→ Task details
Hunt through the lines below for the string "photo" and copy each one that has it.

→ Study material

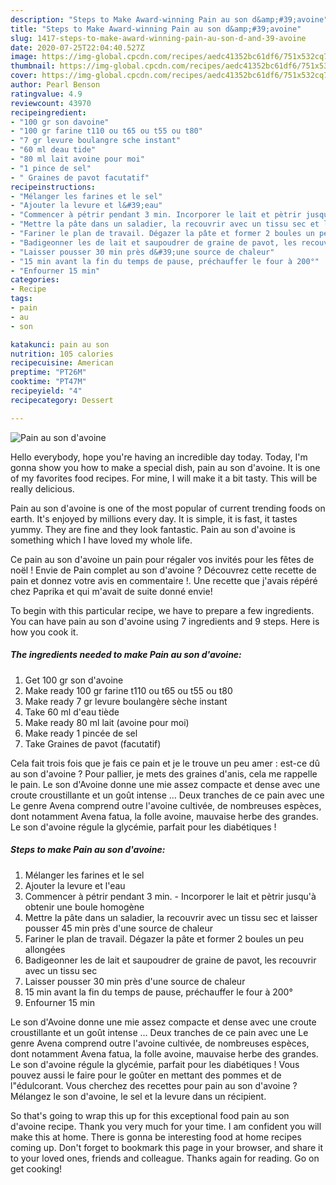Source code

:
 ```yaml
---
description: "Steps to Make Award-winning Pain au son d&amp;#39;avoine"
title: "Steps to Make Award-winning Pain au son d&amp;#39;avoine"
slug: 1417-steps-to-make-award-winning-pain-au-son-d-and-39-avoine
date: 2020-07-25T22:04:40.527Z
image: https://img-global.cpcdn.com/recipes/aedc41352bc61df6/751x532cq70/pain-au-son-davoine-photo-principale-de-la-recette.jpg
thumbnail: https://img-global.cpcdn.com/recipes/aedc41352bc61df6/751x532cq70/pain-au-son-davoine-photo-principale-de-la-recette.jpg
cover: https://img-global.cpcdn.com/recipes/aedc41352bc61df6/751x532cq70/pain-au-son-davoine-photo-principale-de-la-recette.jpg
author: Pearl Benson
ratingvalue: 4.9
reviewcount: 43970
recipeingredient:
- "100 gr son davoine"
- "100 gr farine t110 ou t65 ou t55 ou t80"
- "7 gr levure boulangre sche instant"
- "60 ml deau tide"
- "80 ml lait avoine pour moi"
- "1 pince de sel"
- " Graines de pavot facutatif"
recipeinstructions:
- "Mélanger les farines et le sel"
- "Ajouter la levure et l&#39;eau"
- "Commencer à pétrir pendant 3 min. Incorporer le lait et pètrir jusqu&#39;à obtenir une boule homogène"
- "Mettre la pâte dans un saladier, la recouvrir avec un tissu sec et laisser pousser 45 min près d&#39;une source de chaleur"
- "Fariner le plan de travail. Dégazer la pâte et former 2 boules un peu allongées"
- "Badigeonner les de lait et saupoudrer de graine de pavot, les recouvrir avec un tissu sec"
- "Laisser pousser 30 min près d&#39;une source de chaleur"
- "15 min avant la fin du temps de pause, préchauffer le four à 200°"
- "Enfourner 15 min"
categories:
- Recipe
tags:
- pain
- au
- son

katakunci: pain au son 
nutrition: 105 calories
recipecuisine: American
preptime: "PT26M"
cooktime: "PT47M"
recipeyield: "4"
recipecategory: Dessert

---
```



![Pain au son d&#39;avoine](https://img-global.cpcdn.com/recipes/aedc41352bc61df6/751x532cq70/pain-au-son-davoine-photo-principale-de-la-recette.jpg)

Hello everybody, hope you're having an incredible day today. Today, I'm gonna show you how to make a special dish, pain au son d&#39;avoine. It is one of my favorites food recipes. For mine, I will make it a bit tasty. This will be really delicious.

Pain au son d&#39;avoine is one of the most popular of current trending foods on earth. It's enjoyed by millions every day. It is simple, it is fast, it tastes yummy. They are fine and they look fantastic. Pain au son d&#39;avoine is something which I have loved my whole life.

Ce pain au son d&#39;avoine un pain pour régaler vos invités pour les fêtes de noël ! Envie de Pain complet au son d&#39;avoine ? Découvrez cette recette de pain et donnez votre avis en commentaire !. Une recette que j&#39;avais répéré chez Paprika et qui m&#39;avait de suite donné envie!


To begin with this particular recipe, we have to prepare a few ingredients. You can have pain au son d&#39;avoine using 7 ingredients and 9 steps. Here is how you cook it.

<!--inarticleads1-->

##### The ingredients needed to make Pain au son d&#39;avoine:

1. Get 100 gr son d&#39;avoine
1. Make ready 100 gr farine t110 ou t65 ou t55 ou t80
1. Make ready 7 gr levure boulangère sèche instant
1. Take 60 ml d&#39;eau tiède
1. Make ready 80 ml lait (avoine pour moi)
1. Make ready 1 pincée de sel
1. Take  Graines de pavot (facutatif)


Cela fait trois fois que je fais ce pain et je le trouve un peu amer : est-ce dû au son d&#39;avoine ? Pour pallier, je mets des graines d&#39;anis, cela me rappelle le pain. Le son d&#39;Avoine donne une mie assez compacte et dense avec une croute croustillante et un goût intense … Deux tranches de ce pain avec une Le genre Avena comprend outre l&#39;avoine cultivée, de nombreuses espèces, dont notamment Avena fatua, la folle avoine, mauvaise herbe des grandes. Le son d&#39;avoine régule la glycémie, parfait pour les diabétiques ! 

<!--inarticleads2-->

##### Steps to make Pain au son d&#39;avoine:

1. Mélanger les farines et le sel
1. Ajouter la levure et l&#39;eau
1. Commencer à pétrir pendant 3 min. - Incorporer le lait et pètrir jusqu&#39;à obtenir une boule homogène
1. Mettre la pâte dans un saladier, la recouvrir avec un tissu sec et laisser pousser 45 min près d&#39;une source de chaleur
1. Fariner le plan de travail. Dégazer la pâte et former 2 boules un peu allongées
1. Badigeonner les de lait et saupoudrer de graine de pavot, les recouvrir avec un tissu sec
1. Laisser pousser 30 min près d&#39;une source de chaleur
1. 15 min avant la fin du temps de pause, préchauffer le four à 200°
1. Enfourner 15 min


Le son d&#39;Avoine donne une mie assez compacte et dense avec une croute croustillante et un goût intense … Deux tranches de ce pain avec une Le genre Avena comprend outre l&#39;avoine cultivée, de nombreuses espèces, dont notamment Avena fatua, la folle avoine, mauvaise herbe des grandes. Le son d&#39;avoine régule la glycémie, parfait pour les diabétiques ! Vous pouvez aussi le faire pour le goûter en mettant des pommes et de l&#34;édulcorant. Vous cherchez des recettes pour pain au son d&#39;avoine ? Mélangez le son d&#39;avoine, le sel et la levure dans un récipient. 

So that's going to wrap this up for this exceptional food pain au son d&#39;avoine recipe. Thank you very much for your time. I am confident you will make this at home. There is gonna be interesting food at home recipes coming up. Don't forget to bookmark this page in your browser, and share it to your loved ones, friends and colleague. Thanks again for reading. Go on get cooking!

→ Answer to the exercise
image: https://img-global.cpcdn.com/recipes/aedc41352bc61df6/751x532cq70/pain-au-son-davoine-photo-principale-de-la-recette.jpg
thumbnail: https://img-global.cpcdn.com/recipes/aedc41352bc61df6/751x532cq70/pain-au-son-davoine-photo-principale-de-la-recette.jpg
cover: https://img-global.cpcdn.com/recipes/aedc41352bc61df6/751x532cq70/pain-au-son-davoine-photo-principale-de-la-recette.jpg
![Pain au son d&#39;avoine](https://img-global.cpcdn.com/recipes/aedc41352bc61df6/751x532cq70/pain-au-son-davoine-photo-principale-de-la-recette.jpg)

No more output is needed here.